Choć najsłynniejszy świstak na świecie Phil z Punxsutawney już kilka tygodni temu zapowiadał rychłe nadejście wiosny, zima nie daje za wygraną. Od początku tygodnia śnieżyce paraliżują Stany.

Gwałtowne opady śniegu spowodowały we wtorek liczne wypadki drogowe i zmusiły lotniska do odwołania ponad tysiąca połączeń. Tylko na lotniskach O'Hare i Midway w Chicago odwołano około tysiąca lotów, dalszych 107 nie doszło do skutku na lotnisku Minneapolis.
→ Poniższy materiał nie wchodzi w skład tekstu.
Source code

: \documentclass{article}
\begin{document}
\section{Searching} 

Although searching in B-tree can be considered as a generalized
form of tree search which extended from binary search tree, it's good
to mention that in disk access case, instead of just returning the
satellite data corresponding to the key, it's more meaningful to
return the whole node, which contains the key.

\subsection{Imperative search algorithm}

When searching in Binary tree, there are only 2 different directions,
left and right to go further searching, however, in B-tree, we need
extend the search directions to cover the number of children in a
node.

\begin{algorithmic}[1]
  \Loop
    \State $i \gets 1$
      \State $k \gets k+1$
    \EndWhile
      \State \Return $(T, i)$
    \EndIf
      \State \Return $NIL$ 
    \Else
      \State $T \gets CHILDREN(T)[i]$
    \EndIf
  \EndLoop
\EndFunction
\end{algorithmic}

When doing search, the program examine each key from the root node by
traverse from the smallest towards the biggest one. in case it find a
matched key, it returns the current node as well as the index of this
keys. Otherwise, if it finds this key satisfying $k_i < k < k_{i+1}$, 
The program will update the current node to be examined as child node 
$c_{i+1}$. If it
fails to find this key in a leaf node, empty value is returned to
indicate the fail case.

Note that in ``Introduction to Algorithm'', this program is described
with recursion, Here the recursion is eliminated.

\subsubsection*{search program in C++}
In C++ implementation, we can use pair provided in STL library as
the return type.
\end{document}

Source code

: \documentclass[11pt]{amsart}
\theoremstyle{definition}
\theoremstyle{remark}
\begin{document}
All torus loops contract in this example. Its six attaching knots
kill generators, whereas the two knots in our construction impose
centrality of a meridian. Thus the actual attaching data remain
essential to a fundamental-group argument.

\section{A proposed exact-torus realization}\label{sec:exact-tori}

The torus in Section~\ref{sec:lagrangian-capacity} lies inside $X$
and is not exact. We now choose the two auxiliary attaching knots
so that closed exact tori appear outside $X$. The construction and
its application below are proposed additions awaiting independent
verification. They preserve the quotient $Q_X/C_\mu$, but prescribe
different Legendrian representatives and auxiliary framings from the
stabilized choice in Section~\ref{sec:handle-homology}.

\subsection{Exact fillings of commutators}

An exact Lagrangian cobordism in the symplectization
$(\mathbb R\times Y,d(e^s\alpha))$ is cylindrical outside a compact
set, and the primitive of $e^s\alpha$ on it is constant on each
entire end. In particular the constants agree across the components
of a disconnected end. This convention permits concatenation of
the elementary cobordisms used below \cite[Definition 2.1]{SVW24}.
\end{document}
Department of Transportation w Illinois podaje, że 360 pługów odśnieża autostrady w obrębie samego miasta Chicago. Doszło do wielu wypadków. Na zachodzie stanu Wisconsin ciągnik siodłowy zjechał z mostu i wpadł do rzeki - do tej pory nie odnaleziono ani kierowcy, ani pasażera. Według meteorologów obecnie nad metropolię nadciąga system sztormowo-burzowy (tzw. Nor'easter). To oznacza, że w środę wieczorem albo w czwartek nad ranem może padać śnieg i będzie mocno wiało.